Once release conditions are satisfied, the AICD computing device 102 can update the graphical user interface 401 with patient-facing next-step content, which can be presented within a dedicated portion of the graphical user interface 401 reserved for personalized action items derived from eligibility and clinical findings, along with explanatory context and associated timelines. The graphical user interface 401 may further provide interaction controls enabling the patient to initiate or defer follow-up actions, including requesting contact with a clinician, initiating a phone call, or scheduling communication for a later time.
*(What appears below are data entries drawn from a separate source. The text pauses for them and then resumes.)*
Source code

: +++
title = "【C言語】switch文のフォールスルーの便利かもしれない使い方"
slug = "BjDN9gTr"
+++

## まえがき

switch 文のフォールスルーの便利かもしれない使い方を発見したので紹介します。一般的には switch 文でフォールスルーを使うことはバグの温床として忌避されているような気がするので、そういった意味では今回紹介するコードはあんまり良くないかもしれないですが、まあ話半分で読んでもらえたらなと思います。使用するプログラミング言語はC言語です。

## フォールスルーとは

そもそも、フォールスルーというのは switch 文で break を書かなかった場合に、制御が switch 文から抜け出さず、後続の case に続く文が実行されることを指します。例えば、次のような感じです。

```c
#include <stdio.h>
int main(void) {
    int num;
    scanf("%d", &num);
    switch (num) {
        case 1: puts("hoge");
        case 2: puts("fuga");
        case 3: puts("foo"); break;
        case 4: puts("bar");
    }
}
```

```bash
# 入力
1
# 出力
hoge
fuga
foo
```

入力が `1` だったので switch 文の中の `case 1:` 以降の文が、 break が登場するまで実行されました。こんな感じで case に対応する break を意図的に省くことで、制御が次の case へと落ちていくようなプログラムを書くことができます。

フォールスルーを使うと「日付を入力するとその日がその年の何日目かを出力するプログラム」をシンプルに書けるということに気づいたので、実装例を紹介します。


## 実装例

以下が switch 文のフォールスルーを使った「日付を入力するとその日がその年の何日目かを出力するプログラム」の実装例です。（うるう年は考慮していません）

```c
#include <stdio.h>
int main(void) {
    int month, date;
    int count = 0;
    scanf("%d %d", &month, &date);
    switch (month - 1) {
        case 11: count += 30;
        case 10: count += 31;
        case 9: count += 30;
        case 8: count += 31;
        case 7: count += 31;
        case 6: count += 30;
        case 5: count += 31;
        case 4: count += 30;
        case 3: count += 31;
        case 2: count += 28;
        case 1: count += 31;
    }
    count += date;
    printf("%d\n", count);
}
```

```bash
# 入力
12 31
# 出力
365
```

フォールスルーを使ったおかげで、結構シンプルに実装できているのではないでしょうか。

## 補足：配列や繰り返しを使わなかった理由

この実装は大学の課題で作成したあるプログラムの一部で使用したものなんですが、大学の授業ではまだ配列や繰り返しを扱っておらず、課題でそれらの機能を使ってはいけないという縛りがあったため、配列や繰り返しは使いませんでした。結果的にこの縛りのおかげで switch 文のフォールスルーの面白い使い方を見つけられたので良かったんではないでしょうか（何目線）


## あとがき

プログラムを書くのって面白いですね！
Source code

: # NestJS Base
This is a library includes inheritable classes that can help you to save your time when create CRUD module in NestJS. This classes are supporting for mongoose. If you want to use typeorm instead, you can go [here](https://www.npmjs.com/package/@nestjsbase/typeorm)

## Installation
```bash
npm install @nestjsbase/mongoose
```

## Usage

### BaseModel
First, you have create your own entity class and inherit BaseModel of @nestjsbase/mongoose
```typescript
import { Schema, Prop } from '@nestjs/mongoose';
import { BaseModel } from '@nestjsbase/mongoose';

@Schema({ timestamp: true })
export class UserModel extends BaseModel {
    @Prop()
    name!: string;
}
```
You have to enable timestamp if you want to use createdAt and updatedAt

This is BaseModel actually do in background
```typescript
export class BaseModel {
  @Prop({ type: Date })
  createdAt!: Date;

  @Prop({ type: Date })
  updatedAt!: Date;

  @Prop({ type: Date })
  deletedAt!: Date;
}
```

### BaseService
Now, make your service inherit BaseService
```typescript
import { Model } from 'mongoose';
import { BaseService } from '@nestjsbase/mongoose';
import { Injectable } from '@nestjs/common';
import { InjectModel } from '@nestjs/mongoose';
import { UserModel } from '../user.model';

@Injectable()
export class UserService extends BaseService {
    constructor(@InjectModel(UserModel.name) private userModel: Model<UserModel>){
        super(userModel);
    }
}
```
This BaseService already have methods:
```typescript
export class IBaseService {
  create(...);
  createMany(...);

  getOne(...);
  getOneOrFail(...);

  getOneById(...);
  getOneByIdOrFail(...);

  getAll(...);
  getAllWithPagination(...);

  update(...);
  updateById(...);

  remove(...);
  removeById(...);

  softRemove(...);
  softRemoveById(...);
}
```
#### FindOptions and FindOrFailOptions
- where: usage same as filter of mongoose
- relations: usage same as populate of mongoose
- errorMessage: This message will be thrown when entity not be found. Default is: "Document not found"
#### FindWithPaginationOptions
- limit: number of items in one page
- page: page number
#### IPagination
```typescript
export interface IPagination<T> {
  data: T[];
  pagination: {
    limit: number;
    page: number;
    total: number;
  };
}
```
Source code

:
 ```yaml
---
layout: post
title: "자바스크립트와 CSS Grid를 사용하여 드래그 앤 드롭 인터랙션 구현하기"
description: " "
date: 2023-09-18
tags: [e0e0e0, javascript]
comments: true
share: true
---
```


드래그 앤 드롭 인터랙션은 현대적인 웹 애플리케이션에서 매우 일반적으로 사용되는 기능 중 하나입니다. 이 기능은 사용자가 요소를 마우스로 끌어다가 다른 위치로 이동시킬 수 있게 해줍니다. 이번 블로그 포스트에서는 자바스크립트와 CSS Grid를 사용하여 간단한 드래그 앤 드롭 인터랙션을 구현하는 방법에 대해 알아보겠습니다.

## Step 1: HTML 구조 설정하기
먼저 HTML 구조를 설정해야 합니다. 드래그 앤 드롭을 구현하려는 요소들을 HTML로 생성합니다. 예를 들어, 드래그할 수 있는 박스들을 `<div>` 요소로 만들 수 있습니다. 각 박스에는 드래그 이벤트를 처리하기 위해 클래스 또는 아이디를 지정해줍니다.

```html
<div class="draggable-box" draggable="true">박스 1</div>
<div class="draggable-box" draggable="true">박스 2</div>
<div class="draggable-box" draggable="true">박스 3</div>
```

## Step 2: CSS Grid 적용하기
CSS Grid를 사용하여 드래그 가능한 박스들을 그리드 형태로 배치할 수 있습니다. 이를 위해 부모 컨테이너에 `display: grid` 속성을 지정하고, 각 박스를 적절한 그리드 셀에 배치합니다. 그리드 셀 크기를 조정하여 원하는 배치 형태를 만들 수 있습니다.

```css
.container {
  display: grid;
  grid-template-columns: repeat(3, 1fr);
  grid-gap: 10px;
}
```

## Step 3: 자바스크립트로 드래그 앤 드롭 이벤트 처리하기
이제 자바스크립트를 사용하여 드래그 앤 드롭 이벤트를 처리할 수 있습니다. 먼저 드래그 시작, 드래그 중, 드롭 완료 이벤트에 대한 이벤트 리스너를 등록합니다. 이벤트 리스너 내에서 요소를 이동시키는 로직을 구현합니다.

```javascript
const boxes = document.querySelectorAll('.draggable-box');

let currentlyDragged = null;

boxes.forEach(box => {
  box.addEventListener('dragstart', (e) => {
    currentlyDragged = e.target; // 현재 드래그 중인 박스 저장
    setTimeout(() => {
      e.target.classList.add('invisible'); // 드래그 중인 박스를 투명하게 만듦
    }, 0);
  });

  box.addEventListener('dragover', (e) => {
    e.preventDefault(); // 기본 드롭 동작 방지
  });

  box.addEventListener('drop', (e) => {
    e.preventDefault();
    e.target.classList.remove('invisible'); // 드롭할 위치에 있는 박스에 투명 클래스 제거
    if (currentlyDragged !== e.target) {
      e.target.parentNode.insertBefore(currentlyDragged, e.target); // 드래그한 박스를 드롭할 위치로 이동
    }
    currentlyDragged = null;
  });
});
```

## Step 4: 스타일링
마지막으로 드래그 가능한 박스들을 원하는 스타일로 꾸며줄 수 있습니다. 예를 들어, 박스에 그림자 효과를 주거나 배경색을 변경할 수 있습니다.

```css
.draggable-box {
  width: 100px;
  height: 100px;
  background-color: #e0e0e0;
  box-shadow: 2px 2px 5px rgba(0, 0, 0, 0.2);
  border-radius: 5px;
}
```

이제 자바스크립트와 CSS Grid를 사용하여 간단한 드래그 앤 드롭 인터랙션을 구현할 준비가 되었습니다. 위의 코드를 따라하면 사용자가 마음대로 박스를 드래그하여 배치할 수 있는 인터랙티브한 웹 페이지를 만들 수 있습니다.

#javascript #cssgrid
The availability and behavior of these controls can be governed by a backend workflow state and organizational configuration, ensuring that patient actions are enabled only when clinically and operationally appropriate. For instance, the patient graphical user interface 401 views can be derived from an authoritative backend state rather than client-side inference. The AICD computing device 102 can update the graphical user interface 401 to reflect assessment status, gating flags, report availability, and next-step content from secure backend endpoints, ensuring synchronization with the underlying clinical workflow. The graphical user interface 401 can function as an orchestration and presentation layer that consumes canonical pedigree data, guideline eligibility outputs, and generated report artifacts, thereby maintaining consistency across clinician workflows, patient communication, and persisted clinical records while preserving auditability throughout the assessment lifecycle.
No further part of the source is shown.